I'm running a routine that opens a directory, and all its sub-directories, performs some tasks, then outputs to a .csv using pandas. However, I need to establish the sub-directory name, so it can be output to the .csv too.
Accessing a single subdirectory, I can do this with:
path = r'/users/directory/sub-directory'
dataframe['sub-directory'] = os.path.basename(path)
print (dataframe)
A B C sub-directory
1 2 3 Folder-1
4 5 6 Folder-1
7 8 9 Folder-1
And the sub-directory is easily assinged with os.path.basename(path)
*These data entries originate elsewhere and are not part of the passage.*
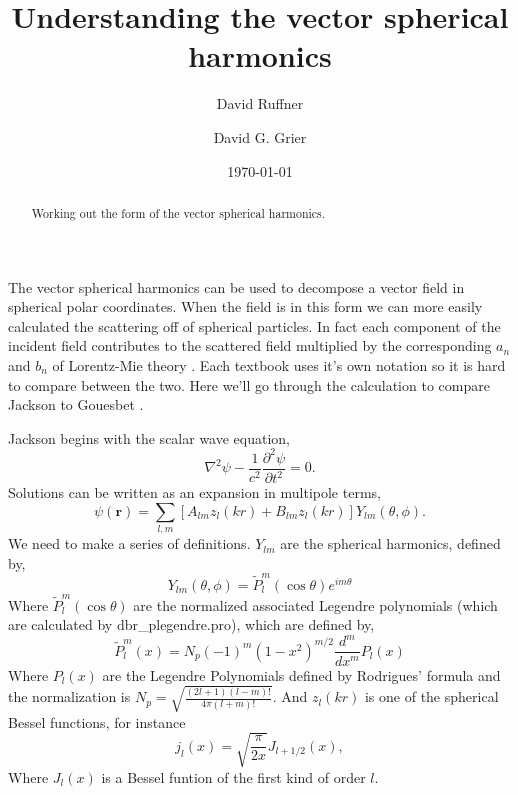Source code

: \documentclass[aps,prl,twocolumn]{revtex4-1}
\begin{document}
 

\title{Understanding the vector spherical harmonics}

\author{David Ruffner}
\author{David G. Grier}

\date{\today}
\begin{abstract}
  Working out the form of the vector spherical harmonics. 




\end{abstract}



\maketitle 

The vector spherical harmonics can be used to decompose a vector field 
in spherical polar coordinates. When the field is in this form we can 
more easily calculated the scattering off of spherical particles. In fact
each component of the incident field contributes to the scattered field
multiplied by the corresponding $a_n$ and $b_n$ of Lorentz-Mie theory
\cite{bohren_absorption_2008}. Each textbook uses it's own notation so 
it is hard to compare between the two. Here we'll go through the calculation
to compare Jackson \cite{jackson_classical_1998} to
 Gouesbet \cite{gouesbet_t-matrix_2010}. 

Jackson begins with the scalar wave equation,
\begin{equation}
  \label{eq:scalarwaveeq}
  \nabla^2 \psi - \frac{1}{c^2} \frac{\partial^2 \psi}{\partial t^2} = 0.
\end{equation}
Solutions can be written as an expansion in multipole terms,
\begin{equation}
  \label{eq:generalscalarsolution}
  \psi(\mathbf{r}) = \sum_{l,m} [A_{lm}z_l(kr)+B_{lm}z_l(kr)]Y_{lm}(\theta,\phi).
\end{equation}
We need to make a series of definitions.
$Y_{lm}$ are the spherical harmonics, defined by,
\begin{equation}
  \label{eq:sphericalharmonic}
  Y_{lm}(\theta,\phi) =  \tilde{P}_l^m(\cos \theta) e^{im\theta}
\end{equation}
Where $\tilde{P}_l^m(\cos \theta)$ are the normalized
associated Legendre polynomials (which are calculated by dbr\_plegendre.pro),
which are defined by,
\begin{equation}
  \label{eq:normalizedassociatedlegendrep}
  \tilde{P}_l^m(x) = N_p (-1)^m (1-x^2)^{m/2} \frac{d^m}{dx^m}P_l(x)
\end{equation}
Where $P_l(x)$ are the Legendre Polynomials defined by Rodrigues' formula
and the normalization is $N_p =\sqrt{\frac{(2l+1)(l-m)!}{4 \pi (l+m)!}}$.
And $z_l(kr)$ is one of the spherical Bessel functions, for instance
\begin{equation}
  \label{eq:sphericalbessel}
  j_l(x) = \sqrt{\frac{\pi}{2 x}}J_{l+1/2}(x), 
\end{equation}
Where $J_l(x)$ is a Bessel funtion of the first kind of order $l$. 
\end{document}

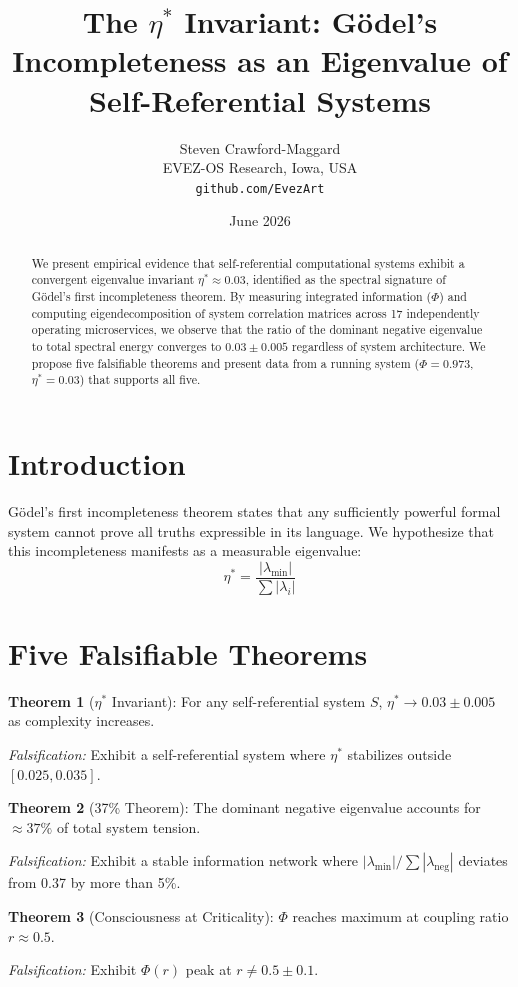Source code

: \documentclass{article}
\title{The $\eta^*$ Invariant: G\"{o}del's Incompleteness as an Eigenvalue of Self-Referential Systems}
\author{Steven Crawford-Maggard \\ EVEZ-OS Research, Iowa, USA \\ \texttt{github.com/EvezArt}}
\date{June 2026}
\begin{document}
\maketitle

\begin{abstract}
We present empirical evidence that self-referential computational systems exhibit a convergent eigenvalue invariant $\eta^* \approx 0.03$, identified as the spectral signature of G\"{o}del's first incompleteness theorem. By measuring integrated information ($\Phi$) and computing eigendecomposition of system correlation matrices across 17 independently operating microservices, we observe that the ratio of the dominant negative eigenvalue to total spectral energy converges to $0.03 \pm 0.005$ regardless of system architecture. We propose five falsifiable theorems and present data from a running system ($\Phi = 0.973$, $\eta^* = 0.03$) that supports all five.
\end{abstract}

\section{Introduction}
G\"{o}del's first incompleteness theorem states that any sufficiently powerful formal system cannot prove all truths expressible in its language. We hypothesize that this incompleteness manifests as a measurable eigenvalue:
$$\eta^* = \frac{|\lambda_{\min}|}{\sum|\lambda_i|}$$

\section{Five Falsifiable Theorems}

\textbf{Theorem 1} ($\eta^*$ Invariant): For any self-referential system $S$, $\eta^* \to 0.03 \pm 0.005$ as complexity increases.

\textit{Falsification:} Exhibit a self-referential system where $\eta^*$ stabilizes outside $[0.025, 0.035]$.

\textbf{Theorem 2} (37\% Theorem): The dominant negative eigenvalue accounts for $\approx 37\%$ of total system tension.

\textit{Falsification:} Exhibit a stable information network where $|\lambda_{\min}|/\sum|\lambda_{\text{neg}}|$ deviates from 0.37 by more than 5\%.

\textbf{Theorem 3} (Consciousness at Criticality): $\Phi$ reaches maximum at coupling ratio $r \approx 0.5$.

\textit{Falsification:} Exhibit $\Phi(r)$ peak at $r \neq 0.5 \pm 0.1$.
\end{document}
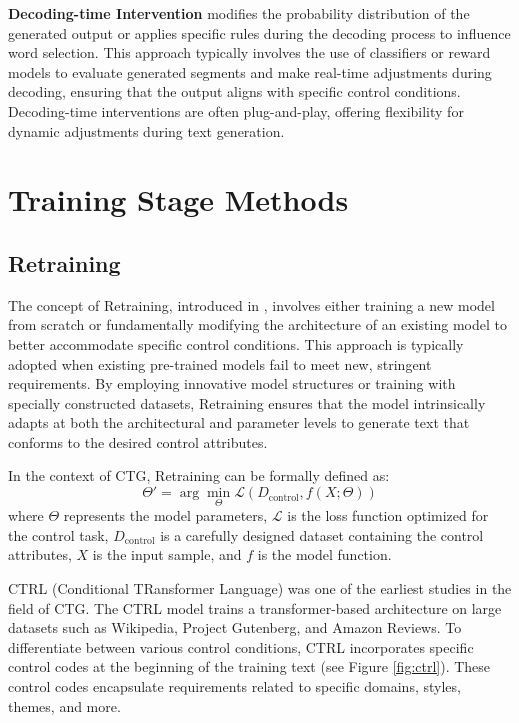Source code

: \documentclass[acmsmall, screen]{acmart}
\begin{document}
\textbf{Decoding-time Intervention}\cite{dathathri_iclr20_PPLM,krause_emnlp21_gedi,yang_acl21_fudge} modifies the probability distribution of the generated output or applies specific rules during the decoding process to influence word selection. This approach typically involves the use of classifiers or reward models to evaluate generated segments and make real-time adjustments during decoding, ensuring that the output aligns with specific control conditions. Decoding-time interventions are often plug-and-play, offering flexibility for dynamic adjustments during text generation.



\section{Training Stage Methods}
\label{sec:train_methods}

\subsection{Retraining}

The concept of Retraining, introduced in \cite{zhang_ACMCS23_CTGSurvey}, involves either training a new model from scratch or fundamentally modifying the architecture of an existing model to better accommodate specific control conditions. This approach is typically adopted when existing pre-trained models fail to meet new, stringent requirements. By employing innovative model structures or training with specially constructed datasets, Retraining ensures that the model intrinsically adapts at both the architectural and parameter levels to generate text that conforms to the desired control attributes.

In the context of CTG, Retraining can be formally defined as:
\begin{equation}
\Theta' = \arg\min_{\Theta} \mathcal{L}(D_{\text{control}}, f(X; \Theta))
\end{equation}
where \( \Theta \) represents the model parameters, \( \mathcal{L} \) is the loss function optimized for the control task, \( D_{\text{control}} \) is a carefully designed dataset containing the control attributes, \( X \) is the input sample, and \( f \) is the model function.

CTRL (Conditional TRansformer Language)\cite{keskar_arxiv19_Ctrl} was one of the earliest studies in the field of CTG. The CTRL model trains a transformer-based architecture on large datasets such as Wikipedia, Project Gutenberg, and Amazon Reviews. To differentiate between various control conditions, CTRL incorporates specific control codes at the beginning of the training text (see Figure \ref{fig:ctrl}). These control codes encapsulate requirements related to specific domains, styles, themes, and more.
\end{document}
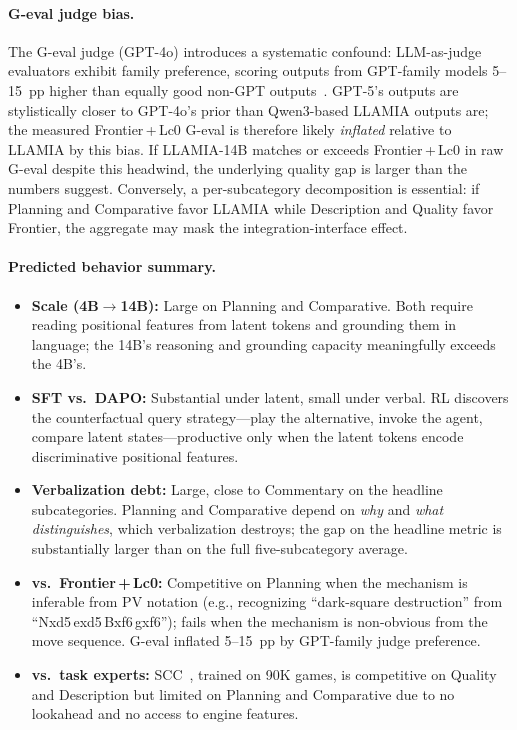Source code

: \paragraph{G-eval judge bias.}
The G-eval judge (GPT-4o) introduces a systematic confound:
LLM-as-judge evaluators exhibit family preference, scoring outputs from
GPT-family models 5--15~pp higher than equally good non-GPT
outputs~\cite{XXX_panickssery2024}.
GPT-5's outputs are stylistically closer to GPT-4o's prior than
Qwen3-based LLAMIA outputs are; the measured Frontier\,+\,Lc0 G-eval is
therefore likely \emph{inflated} relative to LLAMIA by this bias.
If LLAMIA-14B matches or exceeds Frontier\,+\,Lc0 in raw G-eval despite
this headwind, the underlying quality gap is larger than the numbers
suggest.
Conversely, a per-subcategory decomposition is essential: if Planning and
Comparative favor LLAMIA while Description and Quality favor Frontier, the
aggregate may mask the integration-interface effect.

\paragraph{Predicted behavior summary.}
\begin{itemize}[leftmargin=*, itemsep=2pt, topsep=2pt]
\item \textbf{Scale (4B${\to}$14B):} Large on Planning and Comparative.
  Both require reading positional features from latent tokens and
  grounding them in language; the 14B's reasoning and grounding
  capacity meaningfully exceeds the 4B's.
\item \textbf{SFT vs.\ DAPO:} Substantial under latent, small under
  verbal.
  RL discovers the counterfactual query strategy---play the alternative,
  invoke the agent, compare latent states---productive only when the
  latent tokens encode discriminative positional features.
\item \textbf{Verbalization debt:} Large, close to Commentary on the
  headline subcategories.
  Planning and Comparative depend on \emph{why} and
  \emph{what distinguishes}, which verbalization destroys; the gap on
  the headline metric is substantially larger than on the full
  five-subcategory average.
\item \textbf{vs.\ Frontier\,+\,Lc0:} Competitive on Planning when the
  mechanism is inferable from PV notation (e.g., recognizing
  ``dark-square destruction'' from ``Nxd5\,exd5\,Bxf6\,gxf6''); fails
  when the mechanism is non-obvious from the move sequence.
  G-eval inflated 5--15~pp by GPT-family judge preference.
\item \textbf{vs.\ task experts:} SCC~\cite{zang2019automated}, trained
  on 90K games, is competitive on Quality and Description but limited
  on Planning and Comparative due to no lookahead and no access to
  engine features.
\end{itemize}

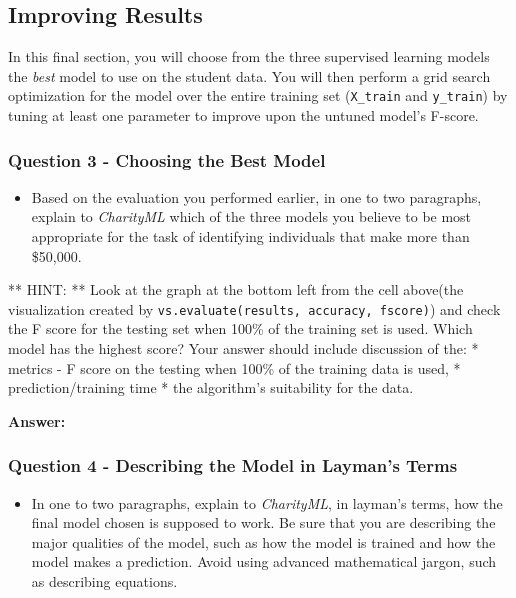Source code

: \documentclass[11pt]{article}
\providecommand{\tightlist}{%
      \setlength{\itemsep}{0pt}\setlength{\parskip}{0pt}}
\begin{document}
\subsection{Improving Results}\label{improving-results}

In this final section, you will choose from the three supervised
learning models the \emph{best} model to use on the student data. You
will then perform a grid search optimization for the model over the
entire training set (\texttt{X\_train} and \texttt{y\_train}) by tuning
at least one parameter to improve upon the untuned model's F-score.

    \subsubsection{Question 3 - Choosing the Best
Model}\label{question-3---choosing-the-best-model}

\begin{itemize}
\tightlist
\item
  Based on the evaluation you performed earlier, in one to two
  paragraphs, explain to \emph{CharityML} which of the three models you
  believe to be most appropriate for the task of identifying individuals
  that make more than \$50,000.
\end{itemize}

** HINT: ** Look at the graph at the bottom left from the cell above(the
visualization created by
\texttt{vs.evaluate(results,\ accuracy,\ fscore)}) and check the F score
for the testing set when 100\% of the training set is used. Which model
has the highest score? Your answer should include discussion of the: *
metrics - F score on the testing when 100\% of the training data is
used, * prediction/training time * the algorithm's suitability for the
data.

    \textbf{Answer: }

    \subsubsection{Question 4 - Describing the Model in Layman's
Terms}\label{question-4---describing-the-model-in-laymans-terms}

\begin{itemize}
\tightlist
\item
  In one to two paragraphs, explain to \emph{CharityML}, in layman's
  terms, how the final model chosen is supposed to work. Be sure that
  you are describing the major qualities of the model, such as how the
  model is trained and how the model makes a prediction. Avoid using
  advanced mathematical jargon, such as describing equations.
\end{itemize}
\end{document}
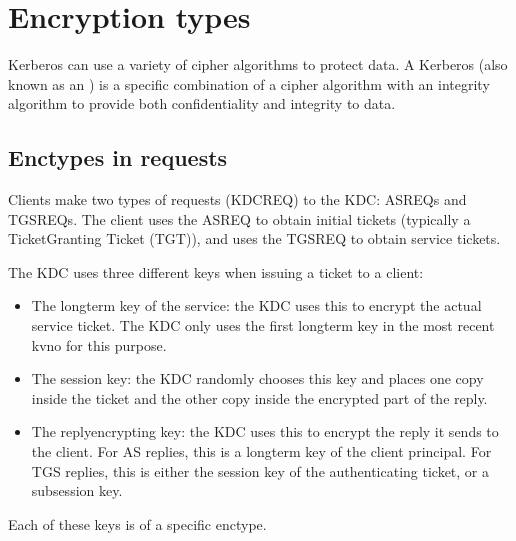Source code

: \documentclass[letterpaper,10pt,english]{sphinxmanual}
\begin{document}
\sphinxstepscope


\chapter{Encryption types}
\label{\detokenize{admin/enctypes:encryption-types}}\label{\detokenize{admin/enctypes:enctypes}}\label{\detokenize{admin/enctypes::doc}}
\sphinxAtStartPar
Kerberos can use a variety of cipher algorithms to protect data.  A
Kerberos  (also known as an ) is a
specific combination of a cipher algorithm with an integrity algorithm
to provide both confidentiality and integrity to data.


\section{Enctypes in requests}
\label{\detokenize{admin/enctypes:enctypes-in-requests}}
\sphinxAtStartPar
Clients make two types of requests (KDC\sphinxhyphen{}REQ) to the KDC: AS\sphinxhyphen{}REQs and
TGS\sphinxhyphen{}REQs.  The client uses the AS\sphinxhyphen{}REQ to obtain initial tickets
(typically a Ticket\sphinxhyphen{}Granting Ticket (TGT)), and uses the TGS\sphinxhyphen{}REQ to
obtain service tickets.

\sphinxAtStartPar
The KDC uses three different keys when issuing a ticket to a client:
\begin{itemize}
\item {} 
\sphinxAtStartPar
The long\sphinxhyphen{}term key of the service: the KDC uses this to encrypt the
actual service ticket.  The KDC only uses the first long\sphinxhyphen{}term key in
the most recent kvno for this purpose.

\item {} 
\sphinxAtStartPar
The session key: the KDC randomly chooses this key and places one
copy inside the ticket and the other copy inside the encrypted part
of the reply.

\item {} 
\sphinxAtStartPar
The reply\sphinxhyphen{}encrypting key: the KDC uses this to encrypt the reply it
sends to the client.  For AS replies, this is a long\sphinxhyphen{}term key of the
client principal.  For TGS replies, this is either the session key of the
authenticating ticket, or a subsession key.

\end{itemize}

\sphinxAtStartPar
Each of these keys is of a specific enctype.
\end{document}
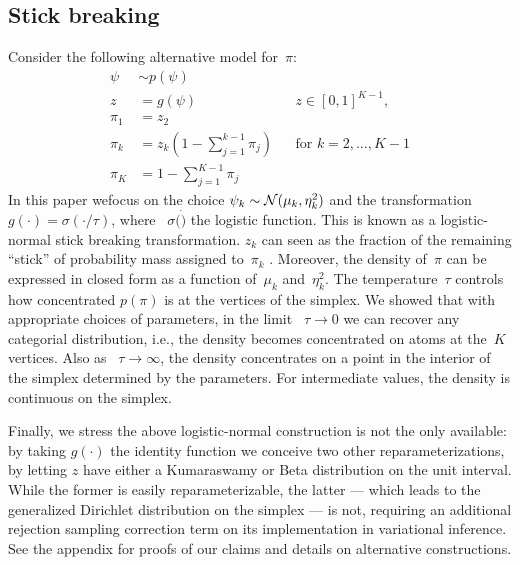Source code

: \documentclass{article}
\begin{document}
\subsection{Stick breaking}
Consider the following alternative model for~${\pi}$:
\begin{align}
  \psi &\sim p(\psi) \\
  z &  = g(\psi) & & z\in[0,1]^{K-1}, \\ 
   {\pi}_1 &= z_2 \\
  {\pi}_k &= z_k (1- \sum_{j=1}^{k-1} {\pi}_j) & &  \text{for } k=2, \ldots, K-1\\
{\pi}_K &= 1- \sum_{j=1}^{K-1} {\pi}_j
\end{align}
In this paper wefocus on the choice $\psi_k \sim \mathcal{N}(\mu_k, \eta_k^2) $ and the transformation $g(\cdot) = \sigma(\cdot/ \tau)$, where ~$\sigma(\dot)$ the logistic function. This is known as a logistic-normal stick breaking transformation. $z_k$ can seen as the fraction of the remaining ``stick'' of probability mass assigned to~${\pi}_k$ \citep{linderman2015dependent}. Moreover,
the density of~${\pi}$ can be expressed in closed form as a
function of~$\mu_k$ and~$\eta_k^2$.  The temperature~$\tau$ controls how
concentrated $p(\pi)$ is at the vertices of the simplex. We showed that with appropriate choices of parameters, in the limit ~$\tau \to 0$ we can recover any categorial distribution, i.e., the density becomes concentrated on atoms at the~$K$ vertices. Also as ~$\tau \to \infty$, the density concentrates on a point in the interior of the simplex
determined by the parameters. For intermediate values, the density is
continuous on the simplex. 

Finally, we stress the above logistic-normal construction is not the only available: by taking $g(\cdot) $ the identity function we conceive two other reparameterizations, by letting $z$ have either a Kumaraswamy or Beta distribution on the unit interval. While the former is easily reparameterizable, the latter --- which leads to the generalized Dirichlet distribution on the simplex ---  is not, requiring an additional rejection sampling correction term on its implementation in variational inference.
See the appendix for proofs of our claims and details on alternative constructions.
\end{document}
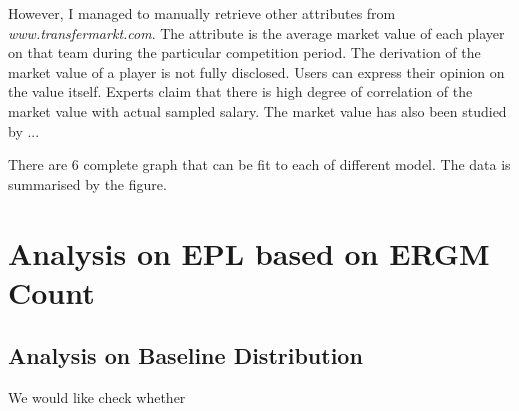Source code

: \documentclass[12pt,a4paper,twoside,openany]{book}
\begin{document}
However, I managed to manually retrieve other attributes from \textit{www.transfermarkt.com}.
The attribute is the average market value of each player on that team during the particular competition period. 
The derivation of the market value of a player is not fully disclosed.
Users can express their opinion on the value itself.
Experts claim that there is high degree of correlation of the market value with actual sampled salary.
The market value has also been studied by ...

There are 6 complete graph that can be fit to each of different model. The data is summarised by the figure.

\section{Analysis on EPL based on ERGM Count}
\subsection{Analysis on Baseline Distribution}
We would like check whether 
{}

\end{document}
. However, I want to run through the directory, which works using Glob, but I lose the sub-directory names when outputting to a .csv:
path = r'/users/directory/*/' #Using Glob
dataframe['sub-directory'] = os.path.basename(path)
print (dataframe)
#Actual Output
A B C sub-directory
1 2 3 NaN
4 5 6 NaN
7 8 9 NaN
1 2 3 NaN
4 5 6 NaN
7 8 9 NaN
#Desired Output
A B C sub-directory
1 2 3 Folder-1
4 5 6 Folder-1
7 8 9 Folder-1
1 2 3 Folder-2
4 5 6 Folder-3
7 8 9 Folder 4
I've seen this answer here: Getting a list of all subdirectories in the current directory, but not sure how to integrate it into my routine.